— Task prompt —
Transcribe the listing below exactly, without pictures.

— Supplied entries —
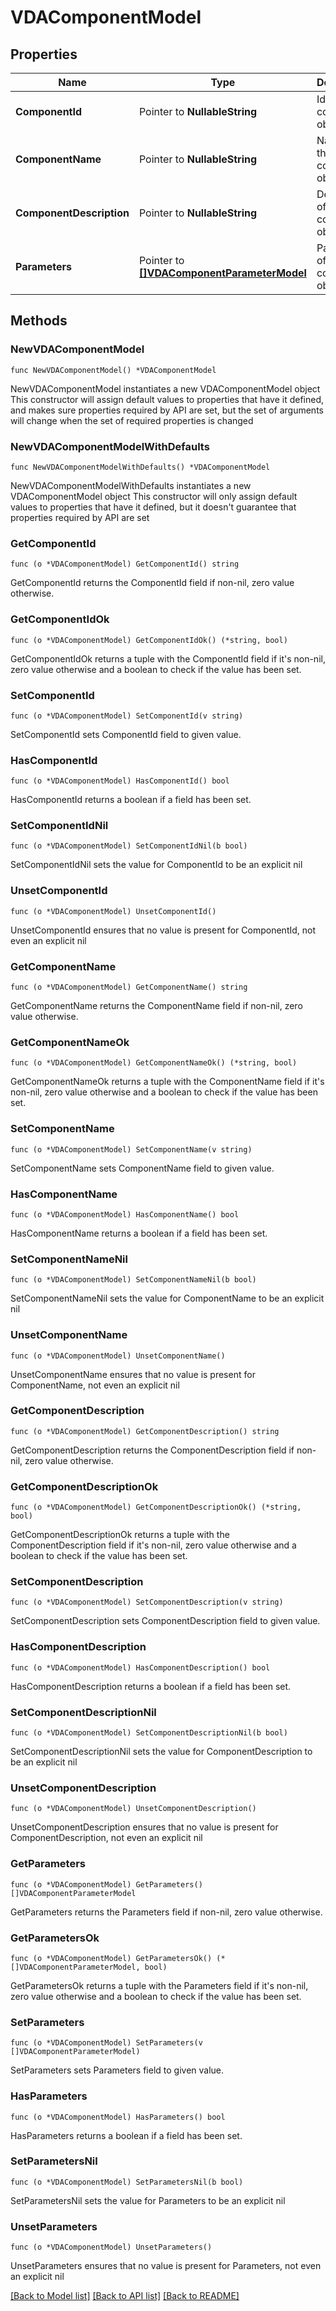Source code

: # VDAComponentModel

## Properties

Name | Type | Description | Notes
------------ | ------------- | ------------- | -------------
**ComponentId** | Pointer to **NullableString** | Id of this component object. | [optional] 
**ComponentName** | Pointer to **NullableString** | Name of this component object. | [optional] 
**ComponentDescription** | Pointer to **NullableString** | Description of this component object. | [optional] 
**Parameters** | Pointer to [**[]VDAComponentParameterModel**](VDAComponentParameterModel.md) | Parameters of this component object. | [optional] 

## Methods

### NewVDAComponentModel

`func NewVDAComponentModel() *VDAComponentModel`

NewVDAComponentModel instantiates a new VDAComponentModel object
This constructor will assign default values to properties that have it defined,
and makes sure properties required by API are set, but the set of arguments
will change when the set of required properties is changed

### NewVDAComponentModelWithDefaults

`func NewVDAComponentModelWithDefaults() *VDAComponentModel`

NewVDAComponentModelWithDefaults instantiates a new VDAComponentModel object
This constructor will only assign default values to properties that have it defined,
but it doesn't guarantee that properties required by API are set

### GetComponentId

`func (o *VDAComponentModel) GetComponentId() string`

GetComponentId returns the ComponentId field if non-nil, zero value otherwise.

### GetComponentIdOk

`func (o *VDAComponentModel) GetComponentIdOk() (*string, bool)`

GetComponentIdOk returns a tuple with the ComponentId field if it's non-nil, zero value otherwise
and a boolean to check if the value has been set.

### SetComponentId

`func (o *VDAComponentModel) SetComponentId(v string)`

SetComponentId sets ComponentId field to given value.

### HasComponentId

`func (o *VDAComponentModel) HasComponentId() bool`

HasComponentId returns a boolean if a field has been set.

### SetComponentIdNil

`func (o *VDAComponentModel) SetComponentIdNil(b bool)`

 SetComponentIdNil sets the value for ComponentId to be an explicit nil

### UnsetComponentId
`func (o *VDAComponentModel) UnsetComponentId()`

UnsetComponentId ensures that no value is present for ComponentId, not even an explicit nil
### GetComponentName

`func (o *VDAComponentModel) GetComponentName() string`

GetComponentName returns the ComponentName field if non-nil, zero value otherwise.

### GetComponentNameOk

`func (o *VDAComponentModel) GetComponentNameOk() (*string, bool)`

GetComponentNameOk returns a tuple with the ComponentName field if it's non-nil, zero value otherwise
and a boolean to check if the value has been set.

### SetComponentName

`func (o *VDAComponentModel) SetComponentName(v string)`

SetComponentName sets ComponentName field to given value.

### HasComponentName

`func (o *VDAComponentModel) HasComponentName() bool`

HasComponentName returns a boolean if a field has been set.

### SetComponentNameNil

`func (o *VDAComponentModel) SetComponentNameNil(b bool)`

 SetComponentNameNil sets the value for ComponentName to be an explicit nil

### UnsetComponentName
`func (o *VDAComponentModel) UnsetComponentName()`

UnsetComponentName ensures that no value is present for ComponentName, not even an explicit nil
### GetComponentDescription

`func (o *VDAComponentModel) GetComponentDescription() string`

GetComponentDescription returns the ComponentDescription field if non-nil, zero value otherwise.

### GetComponentDescriptionOk

`func (o *VDAComponentModel) GetComponentDescriptionOk() (*string, bool)`

GetComponentDescriptionOk returns a tuple with the ComponentDescription field if it's non-nil, zero value otherwise
and a boolean to check if the value has been set.

### SetComponentDescription

`func (o *VDAComponentModel) SetComponentDescription(v string)`

SetComponentDescription sets ComponentDescription field to given value.

### HasComponentDescription

`func (o *VDAComponentModel) HasComponentDescription() bool`

HasComponentDescription returns a boolean if a field has been set.

### SetComponentDescriptionNil

`func (o *VDAComponentModel) SetComponentDescriptionNil(b bool)`

 SetComponentDescriptionNil sets the value for ComponentDescription to be an explicit nil

### UnsetComponentDescription
`func (o *VDAComponentModel) UnsetComponentDescription()`

UnsetComponentDescription ensures that no value is present for ComponentDescription, not even an explicit nil
### GetParameters

`func (o *VDAComponentModel) GetParameters() []VDAComponentParameterModel`

GetParameters returns the Parameters field if non-nil, zero value otherwise.

### GetParametersOk

`func (o *VDAComponentModel) GetParametersOk() (*[]VDAComponentParameterModel, bool)`

GetParametersOk returns a tuple with the Parameters field if it's non-nil, zero value otherwise
and a boolean to check if the value has been set.

### SetParameters

`func (o *VDAComponentModel) SetParameters(v []VDAComponentParameterModel)`

SetParameters sets Parameters field to given value.

### HasParameters

`func (o *VDAComponentModel) HasParameters() bool`

HasParameters returns a boolean if a field has been set.

### SetParametersNil

`func (o *VDAComponentModel) SetParametersNil(b bool)`

 SetParametersNil sets the value for Parameters to be an explicit nil

### UnsetParameters
`func (o *VDAComponentModel) UnsetParameters()`

UnsetParameters ensures that no value is present for Parameters, not even an explicit nil

[[Back to Model list]](../README.md#documentation-for-models) [[Back to API list]](../README.md#documentation-for-api-endpoints) [[Back to README]](../README.md)


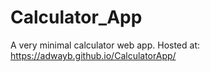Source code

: # Calculator_App
A very minimal calculator web app.
Hosted at: https://adwayb.github.io/CalculatorApp/

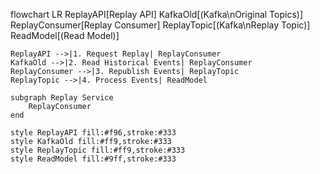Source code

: flowchart LR
    ReplayAPI[Replay API]
    KafkaOld[(Kafka\nOriginal Topics)]
    ReplayConsumer[Replay Consumer]
    ReplayTopic[(Kafka\nReplay Topic)]
    ReadModel[(Read Model)]
    
    ReplayAPI -->|1. Request Replay| ReplayConsumer
    KafkaOld -->|2. Read Historical Events| ReplayConsumer
    ReplayConsumer -->|3. Republish Events| ReplayTopic
    ReplayTopic -->|4. Process Events| ReadModel
    
    subgraph Replay Service
        ReplayConsumer
    end
    
    style ReplayAPI fill:#f96,stroke:#333
    style KafkaOld fill:#ff9,stroke:#333
    style ReplayTopic fill:#ff9,stroke:#333
    style ReadModel fill:#9ff,stroke:#333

— Exercise result —
Source code

: # VDAComponentModel

## Properties

Name | Type | Description | Notes
------------ | ------------- | ------------- | -------------
**ComponentId** | Pointer to **NullableString** | Id of this component object. | [optional] 
**ComponentName** | Pointer to **NullableString** | Name of this component object. | [optional] 
**ComponentDescription** | Pointer to **NullableString** | Description of this component object. | [optional] 
**Parameters** | Pointer to [**[]VDAComponentParameterModel**](VDAComponentParameterModel.md) | Parameters of this component object. | [optional] 

## Methods

### NewVDAComponentModel

`func NewVDAComponentModel() *VDAComponentModel`

NewVDAComponentModel instantiates a new VDAComponentModel object
This constructor will assign default values to properties that have it defined,
and makes sure properties required by API are set, but the set of arguments
will change when the set of required properties is changed

### NewVDAComponentModelWithDefaults

`func NewVDAComponentModelWithDefaults() *VDAComponentModel`

NewVDAComponentModelWithDefaults instantiates a new VDAComponentModel object
This constructor will only assign default values to properties that have it defined,
but it doesn't guarantee that properties required by API are set

### GetComponentId

`func (o *VDAComponentModel) GetComponentId() string`

GetComponentId returns the ComponentId field if non-nil, zero value otherwise.

### GetComponentIdOk

`func (o *VDAComponentModel) GetComponentIdOk() (*string, bool)`

GetComponentIdOk returns a tuple with the ComponentId field if it's non-nil, zero value otherwise
and a boolean to check if the value has been set.

### SetComponentId

`func (o *VDAComponentModel) SetComponentId(v string)`

SetComponentId sets ComponentId field to given value.

### HasComponentId

`func (o *VDAComponentModel) HasComponentId() bool`

HasComponentId returns a boolean if a field has been set.

### SetComponentIdNil

`func (o *VDAComponentModel) SetComponentIdNil(b bool)`

 SetComponentIdNil sets the value for ComponentId to be an explicit nil

### UnsetComponentId
`func (o *VDAComponentModel) UnsetComponentId()`

UnsetComponentId ensures that no value is present for ComponentId, not even an explicit nil
### GetComponentName

`func (o *VDAComponentModel) GetComponentName() string`

GetComponentName returns the ComponentName field if non-nil, zero value otherwise.

### GetComponentNameOk

`func (o *VDAComponentModel) GetComponentNameOk() (*string, bool)`

GetComponentNameOk returns a tuple with the ComponentName field if it's non-nil, zero value otherwise
and a boolean to check if the value has been set.

### SetComponentName

`func (o *VDAComponentModel) SetComponentName(v string)`

SetComponentName sets ComponentName field to given value.

### HasComponentName

`func (o *VDAComponentModel) HasComponentName() bool`

HasComponentName returns a boolean if a field has been set.

### SetComponentNameNil

`func (o *VDAComponentModel) SetComponentNameNil(b bool)`

 SetComponentNameNil sets the value for ComponentName to be an explicit nil

### UnsetComponentName
`func (o *VDAComponentModel) UnsetComponentName()`

UnsetComponentName ensures that no value is present for ComponentName, not even an explicit nil
### GetComponentDescription

`func (o *VDAComponentModel) GetComponentDescription() string`

GetComponentDescription returns the ComponentDescription field if non-nil, zero value otherwise.

### GetComponentDescriptionOk

`func (o *VDAComponentModel) GetComponentDescriptionOk() (*string, bool)`

GetComponentDescriptionOk returns a tuple with the ComponentDescription field if it's non-nil, zero value otherwise
and a boolean to check if the value has been set.

### SetComponentDescription

`func (o *VDAComponentModel) SetComponentDescription(v string)`

SetComponentDescription sets ComponentDescription field to given value.

### HasComponentDescription

`func (o *VDAComponentModel) HasComponentDescription() bool`

HasComponentDescription returns a boolean if a field has been set.

### SetComponentDescriptionNil

`func (o *VDAComponentModel) SetComponentDescriptionNil(b bool)`

 SetComponentDescriptionNil sets the value for ComponentDescription to be an explicit nil

### UnsetComponentDescription
`func (o *VDAComponentModel) UnsetComponentDescription()`

UnsetComponentDescription ensures that no value is present for ComponentDescription, not even an explicit nil
### GetParameters

`func (o *VDAComponentModel) GetParameters() []VDAComponentParameterModel`

GetParameters returns the Parameters field if non-nil, zero value otherwise.

### GetParametersOk

`func (o *VDAComponentModel) GetParametersOk() (*[]VDAComponentParameterModel, bool)`

GetParametersOk returns a tuple with the Parameters field if it's non-nil, zero value otherwise
and a boolean to check if the value has been set.

### SetParameters

`func (o *VDAComponentModel) SetParameters(v []VDAComponentParameterModel)`

SetParameters sets Parameters field to given value.

### HasParameters

`func (o *VDAComponentModel) HasParameters() bool`

HasParameters returns a boolean if a field has been set.

### SetParametersNil

`func (o *VDAComponentModel) SetParametersNil(b bool)`

 SetParametersNil sets the value for Parameters to be an explicit nil

### UnsetParameters
`func (o *VDAComponentModel) UnsetParameters()`

UnsetParameters ensures that no value is present for Parameters, not even an explicit nil

[[Back to Model list]](../README.md#documentation-for-models) [[Back to API list]](../README.md#documentation-for-api-endpoints) [[Back to README]](../README.md)


Source code

: # Calculator_App
A very minimal calculator web app.
Hosted at: https://adwayb.github.io/CalculatorApp/

Source code

: flowchart LR
    ReplayAPI[Replay API]
    KafkaOld[(Kafka\nOriginal Topics)]
    ReplayConsumer[Replay Consumer]
    ReplayTopic[(Kafka\nReplay Topic)]
    ReadModel[(Read Model)]
    
    ReplayAPI -->|1. Request Replay| ReplayConsumer
    KafkaOld -->|2. Read Historical Events| ReplayConsumer
    ReplayConsumer -->|3. Republish Events| ReplayTopic
    ReplayTopic -->|4. Process Events| ReadModel
    
    subgraph Replay Service
        ReplayConsumer
    end
    
    style ReplayAPI fill:#f96,stroke:#333
    style KafkaOld fill:#ff9,stroke:#333
    style ReplayTopic fill:#ff9,stroke:#333
    style ReadModel fill:#9ff,stroke:#333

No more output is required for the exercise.